La paracha de cette semaine énonce les dix Commandements, les dix « Paroles » données par Hachem aux Bené Israël, au pied du mont Sinaï : croire en D’, rejeter l’idolâtrie, ne pas invoquer le nom de Hachem en vain, sanctifier le jour du Chabbath, honorer son père et sa mère, ne pas commettre d’homicide, ne pas commettre d’adultère, ne pas commettre de vol, ne pas porter un faux témoignage, et ne pas convoiter ce qui appartient à son prochain.

Le premier commandement nous incombe de croire en D’, c’est-à-dire que nous devons croire qu’Il est à la fois l’origine et la cause de toute chose, celui qui fait exister toutes les créatures (Rambam Séfer Hamitsvoth).

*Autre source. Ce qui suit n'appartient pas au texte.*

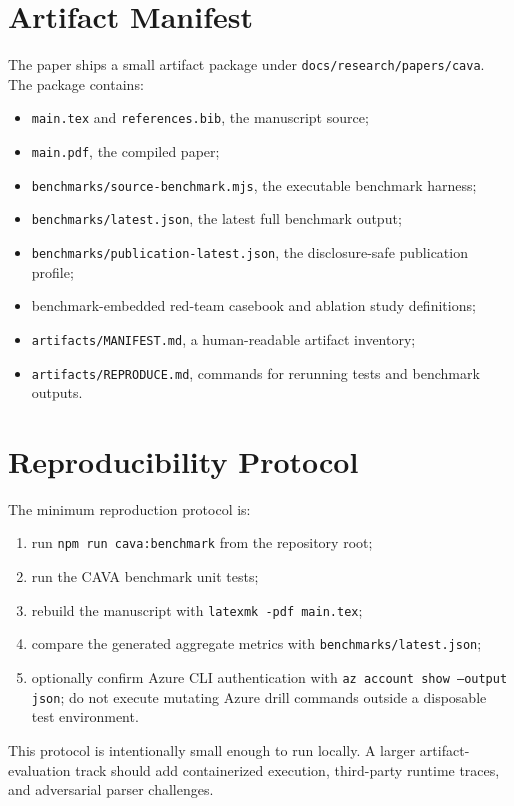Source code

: \documentclass[11pt]{article}
\begin{document}
\section{Artifact Manifest}

The paper ships a small artifact package under \texttt{docs/research/papers/cava}. The package contains:

\begin{itemize}
  \item \texttt{main.tex} and \texttt{references.bib}, the manuscript source;
  \item \texttt{main.pdf}, the compiled paper;
  \item \texttt{benchmarks/source-benchmark.mjs}, the executable benchmark harness;
  \item \texttt{benchmarks/latest.json}, the latest full benchmark output;
  \item \texttt{benchmarks/publication-latest.json}, the disclosure-safe publication profile;
  \item benchmark-embedded red-team casebook and ablation study definitions;
  \item \texttt{artifacts/MANIFEST.md}, a human-readable artifact inventory;
  \item \texttt{artifacts/REPRODUCE.md}, commands for rerunning tests and benchmark outputs.
\end{itemize}

\section{Reproducibility Protocol}

The minimum reproduction protocol is:

\begin{enumerate}
  \item run \texttt{npm run cava:benchmark} from the repository root;
  \item run the CAVA benchmark unit tests;
  \item rebuild the manuscript with \texttt{latexmk -pdf main.tex};
  \item compare the generated aggregate metrics with \texttt{benchmarks/latest.json};
  \item optionally confirm Azure CLI authentication with \texttt{az account show --output json}; do not execute mutating Azure drill commands outside a disposable test environment.
\end{enumerate}

This protocol is intentionally small enough to run locally. A larger artifact-evaluation track should add containerized execution, third-party runtime traces, and adversarial parser challenges.
\end{document}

Le Zohar (Vaéra 25b) explique que nous avons devons accepter l’existence d’un Créateur Tout-Puissant, et de savoir qu’Il exerce une Providence continuelle sur l’univers. Qu’Il est la force qui dicte toutes les lois naturelles, et qu’Il soutient et nourrit toutes les créatures, de la plus grande à la plus petite.

Et selon le Séfer Ha’hinoukh, cette mitsva ne se limite pas à des moments spécifiques, comme la plupart des mitsvoth, mais c’est une Mitsva «temidith/continuelle ». La conscience de l’existence de Hachem et de Son pouvoir doit être une préoccupation constante pour le Juif et à chaque instant et même dans les moments les plus anodins.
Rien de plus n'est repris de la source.